Hacking Challenge: challenge hackers in a skill game

[Foreword: this is article number 2 of the new "hacks" series. Read here if you want to know more about this]

[Foreword 2: if you know me, you also know I usually don't use the term "hacker" lightly. I'm sure you will understand what I mean here without being offended, whether you are a (real) hacker or not ;-)]

In the latest years, also thanks to the fact that website creation has become a much easier and quicker task, the number of hacking challenges on the Internet has considerably increased. These websites usually consist of a series of riddles or puzzles, published by increasing difficulty; solving one of these riddles you can gain points or advance to higher levels where you can access some new resources inside the website. Riddles and puzzles, of course, are "tailored for hackers": the knowledge required to participate, in fact, covers a little bit of everything technical, from scripting languages to cryptography, from reverse engineering to Internet search techniques. Participating to these challenges is a very interesting experience, not only because it is instructive, but also because it allows you to network with other people with your same passion. And, after all, some narcisism doesn't hurt: most of the hacking challenges you can find around the Web also have a "hall of fame", inside which you can see the (nick)names of the hackers who reached the highest scores.

The website http://ascii-table.com provides an ASCII table with dec, hex, octal, and binary codes, together with a collection of tools to convert text in different formats. You'll be surprised at how much this can be useful for you.

Figure 1: The website http://ascii-table.com provides an ASCII table with dec, hex, octal, and binary codes, together with a collection of tools to convert text in different formats. You'll be surprised at how much this can be useful for you.

Create new riddles

If participating to a hacking challenge as a player is really funny, letting people play your own challenge could be really awesome. Becoming "riddlers" is not particularly complicated from a technical viewpoint: everything you need is some time, together with lots of creativity.

The main idea is that the final answer to a riddle could always be summarized as a simple string of text: in the easiest case it could be a name, in the most complex it could become a (more or less long) sequence of apparently random characters. The easiest way to check if the string is right is to use it as part of the URL of the page containing the following riddle. You can ask users to manually type this URL inside their browsers or use some Javascript code to automatically generate it: if the answer is right the correct page will be loaded, otherwise the Web server will return an error message. More advanced methods to check riddle solutions involve the use of scripting languages (such as Perl, PHP, or Python) and passwords saved inside a file or a database.

The tools

Whatever your choice is, you will not have many problems in finding the Web space and the software you need to create your own hacking challenge. Actually, there are currently lots of free Web space providers available and many of them also give you the chance to run scripts or store your data inside databases. You can also practice by creating a test environment locally on your PC, using ready LAMP (Linux+Apache+PHP+MySQL) packages. For instance, XAMPP (http://www.apachefriends.org/it/xampp.html) is an Apache distribution that comes together with PHP, MySQL, and Perl: the installation procedure has been designed to be as simple as possible and in few minutes you'll be able to start experimenting with your site.

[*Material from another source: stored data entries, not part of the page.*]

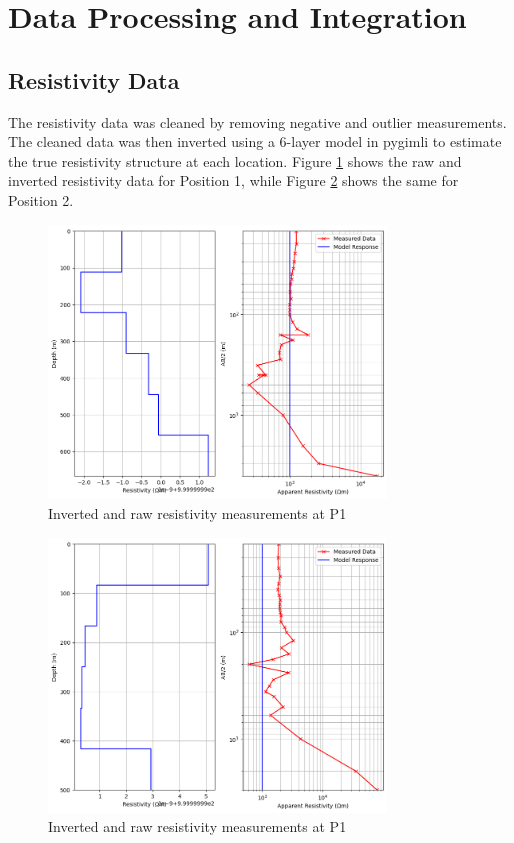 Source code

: \documentclass{article}
\begin{document}
\section{Data Processing and Integration}

\subsection{Resistivity Data}

The resistivity data was cleaned by removing negative and outlier measurements. The cleaned data was then inverted using a 6-layer model in pygimli to estimate the true resistivity structure at each location. Figure \ref{fig:res_p1} shows the raw and inverted resistivity data for Position 1, while Figure \ref{fig:res_p2} shows the same for Position 2.

\begin{figure}[H]
	\centering
	\includegraphics[width=0.8\textwidth]{resistivity_p1.png}
	\caption{Inverted and raw resistivity measurements at P1}
	\label{fig:res_p1}
\end{figure}

\begin{figure}[H]
	\centering
	\includegraphics[width=0.8\textwidth]{resistivity_p2.png}
	\caption{Inverted and raw resistivity measurements at P1}
	\label{fig:res_p2}
\end{figure}
\end{document}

XAMPP is one of the quickest way to run a LAMP servers on your Windoze, Linux, or Mac computer.

Figure 2: XAMPP is one of the quickest way to run a LAMP servers on your Windoze, Linux, or Mac computer.

Find inspiration

Before you build a new riddle you'd better gather some information, checking what has already been created and what in general you like most. The Web is full of hacking challenges you might get some inspiration from, however finding the one which might be more interesting for you is a riddle on its own. To help you in the choice, instead of searching for challenges on classical search engines you might better start from some more specific websites. Hackergames.net is a "historical" portal for this genre, with links to about 150 different challenges: for each of them you can find details such as the main language, a description, and a list of reviews written by users themselves. We Chall, instead, despite having links to less challenges, has introduced a whole new API-like communication system between websites; using that, it can aggregate scores from different challenges, allowing users to be listed into a global ranking which spans over many sites. Last but not least, keep an eye on all those sites (such as TheBlackSheep) that accept contributions from their own users, as they give you the chance to see your riddles published without requiring you to develop and maintain a website on your own.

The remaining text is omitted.